Task goal. Give back exactly the line that contains "[10, \infty) \)" and all the lines after it in the records below, to the very last, with no other output.

Data extract.
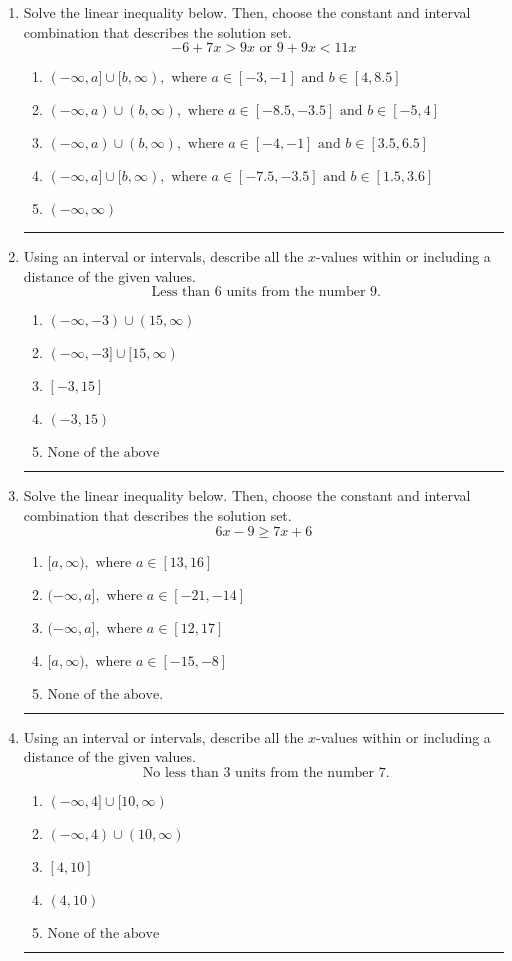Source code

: \documentclass[14pt]{extbook}
\newcommand{\litem}[1]{\item#1\hspace*{-1cm}\rule{\textwidth}{0.4pt}}
\begin{document}
\begin{enumerate}
\litem{
Solve the linear inequality below. Then, choose the constant and interval combination that describes the solution set.\[ -6 + 7 x > 9 x \text{ or } 9 + 9 x < 11 x \]\begin{enumerate}[label=\Alph*.]
\item \( (-\infty, a] \cup [b, \infty), \text{ where } a \in [-3, -1] \text{ and } b \in [4, 8.5] \)
\item \( (-\infty, a) \cup (b, \infty), \text{ where } a \in [-8.5, -3.5] \text{ and } b \in [-5, 4] \)
\item \( (-\infty, a) \cup (b, \infty), \text{ where } a \in [-4, -1] \text{ and } b \in [3.5, 6.5] \)
\item \( (-\infty, a] \cup [b, \infty), \text{ where } a \in [-7.5, -3.5] \text{ and } b \in [1.5, 3.6] \)
\item \( (-\infty, \infty) \)

\end{enumerate} }
\litem{
Using an interval or intervals, describe all the $x$-values within or including a distance of the given values.\[ \text{ Less than } 6 \text{ units from the number } 9. \]\begin{enumerate}[label=\Alph*.]
\item \( (-\infty, -3) \cup (15, \infty) \)
\item \( (-\infty, -3] \cup [15, \infty) \)
\item \( [-3, 15] \)
\item \( (-3, 15) \)
\item \( \text{None of the above} \)

\end{enumerate} }
\litem{
Solve the linear inequality below. Then, choose the constant and interval combination that describes the solution set.\[ 6x -9 \geq 7x + 6 \]\begin{enumerate}[label=\Alph*.]
\item \( [a, \infty), \text{ where } a \in [13, 16] \)
\item \( (-\infty, a], \text{ where } a \in [-21, -14] \)
\item \( (-\infty, a], \text{ where } a \in [12, 17] \)
\item \( [a, \infty), \text{ where } a \in [-15, -8] \)
\item \( \text{None of the above}. \)

\end{enumerate} }
\litem{
Using an interval or intervals, describe all the $x$-values within or including a distance of the given values.\[ \text{ No less than } 3 \text{ units from the number } 7. \]\begin{enumerate}[label=\Alph*.]
\item \( (-\infty, 4] \cup [10, \infty) \)
\item \( (-\infty, 4) \cup (10, \infty) \)
\item \( [4, 10] \)
\item \( (4, 10) \)
\item \( \text{None of the above} \)


\end{enumerate}}
\end{enumerate}
\end{document}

Solution to this exercise.
\item \( (-\infty, 4] \cup [10, \infty) \)
\item \( (-\infty, 4) \cup (10, \infty) \)
\item \( [4, 10] \)
\item \( (4, 10) \)
\item \( \text{None of the above} \)


\end{enumerate}}
\end{enumerate}
\end{document}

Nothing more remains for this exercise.